La confiance du peuple ne reviendra pas sans volonté politique avérée ni sur la foi de promesses ou de doctes débats sur les régimes constitutionnels. La tragédie algérienne est trop profonde et complexe pour la contenir à terme ou la résorber par une manne pétrolière instable et brève. Les transferts sociaux actuels ne suffiront pas face à la montée du chômage et à la liquéfaction continue du pouvoir d’achat des travailleurs et des classes moyennes.

La renonciation aux réformes de structure nécessaires risque de priver définitivement l’Algérie de sa seconde chance financière depuis 1973. La régression des libertés sous la pression de l’autoritarisme et d’un terrorisme géré, pour le moins, de manière chaotique, ont pérennisé la fraude électorale, la corruption, au détriment de la crédibilité des institutions et classe politique, opposition comprise.

Le népotisme, le régionalisme, voire le tribalisme et l’incompétence aggravent dangereusement le score. La propagation et la structuration avancée de la culture et des pratiques maffieuses marquent désormais lourdement la nature d’un Etat maillé par un système informel et occulte de pouvoir et de prédation.

La dilution et la confusion des missions empêchent tout contrôle et toute responsabilité: celui qui règne n’est pas responsable et celui qui gère n’a pas de pouvoir ou -excès de pouvoir- en a plus que la Loi ne lui en donne. Pour compléter le tableau, la soumission du pouvoir judiciaire assure l’impunité aux dirigeants et clientèles, ravalant l’Etat de droit au niveau zéro.

La volonté de garder le pouvoir pour le pouvoir et les luttes claniques pour le contrôle d’une rente pétrolière prolifique, empêchent toute stratégie de développement efficiente malgré de réelles potentialités.

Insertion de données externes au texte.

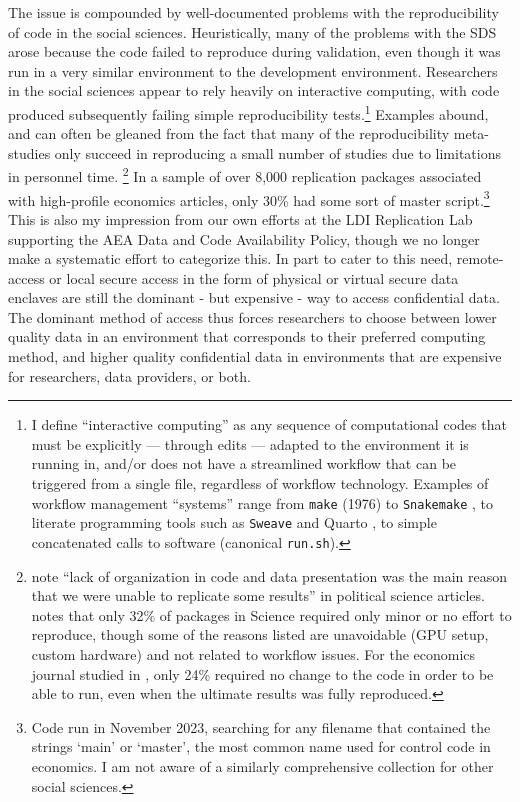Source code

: \documentclass[inline]{hdsr}
\begin{document}
The issue is compounded by well-documented problems with the reproducibility of code in the social sciences. Heuristically, many of the problems with the SDS arose because the code failed to reproduce during validation, even though it was  run in a very similar environment to the development environment. Researchers in the social sciences appear to rely heavily on interactive computing, with code produced subsequently failing simple reproducibility tests.\footnote{I define ``interactive computing'' as any sequence of computational codes that must be explicitly --- through edits --- adapted to the environment it is running in, and/or does not have a streamlined workflow that can be triggered from a single file, regardless of workflow technology. Examples of workflow management ``systems'' range from \texttt{make} (1976) \citep{association_for_computing_machinery_acm_2003} to \texttt{Snakemake} \citep{molder_sustainable_2021}, to literate programming tools such as \texttt{Sweave} \citep{Leisch2002SweaveDG} and Quarto \citep{Allaire_Quarto_2024}, to simple concatenated calls to software (canonical \texttt{run.sh}). } Examples abound, and can often be gleaned from the fact that many of the reproducibility meta-studies only succeed in reproducing a small number of studies due to limitations in personnel time.%
\footnote{\citet{stockemer_data_2018} note ``lack of organization in code and data presentation was the main reason that we were unable to replicate some results'' in political science articles. \citet{StoddenPNAS2018} notes that only 32\% of packages in Science required only minor or no effort to reproduce, though some of the reasons listed are unavoidable (GPU setup, custom hardware) and not related to workflow issues. For the economics journal studied in \citet{herbert_reproduce_2024}, only 24\% required no change to the code in order to be able to run, even when the ultimate results was fully reproduced.}
%
In a sample of over 8,000 replication packages associated with high-profile economics articles, only 30\% had some sort of master script.\footnote{Code run in November 2023, searching for any filename that contained the strings `main' or `master', the most common name used for control code in economics. I am not aware of a similarly comprehensive collection for other social sciences.} This is also my impression from our own efforts at the LDI Replication Lab supporting the AEA Data and Code Availability Policy, though we no longer make a systematic effort to categorize this.  In part to cater to this need, remote-access or local secure access in the form of physical or virtual secure data enclaves are still the dominant - but expensive - way to access confidential data. The dominant method of access thus forces researchers to choose between lower quality data in an environment that corresponds to their preferred computing method, and higher quality confidential data in environments that are expensive for researchers, data providers, or both.
\end{document}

Hormis le prometteur épisode -hélas bref- de l’équipe HAMROUCHE, le personnel inchangé du parti unique n’a pas pu se muer en une force politique porteuse d’un véritable projet de transformation sociale, ni accoucher d’un leader providentiel qui réunit à la fois la vision historique et les faveurs de l’Armée.

Qualifiée de démocratique sur la seule foi du programme formel qu’elle déclame, l’opposition laïque n’arrive ni à dépasser ses querelles de personnes et de leadership pour s’unir durablement autour d’un minimum commun, ni à greffer sa cause idéologique aux luttes et préoccupations populaires. Les seules forces organisées et aptes à profiter d’une situation insurrectionnelle éventuelle sont actuellement la police politique et les islamistes dont les groupes armés reprennent du poil de la bête.

Aujourd’hui, force est de conclure que la transition amorcée, en 1989, n’a pas apporté la démocratie par la faute de trois facteurs interactifs décisifs: la nature rentière de l’économie nationale, la position prépondérante des services de renseignement et de l’Armée dans la décision politique et la violence islamiste armée.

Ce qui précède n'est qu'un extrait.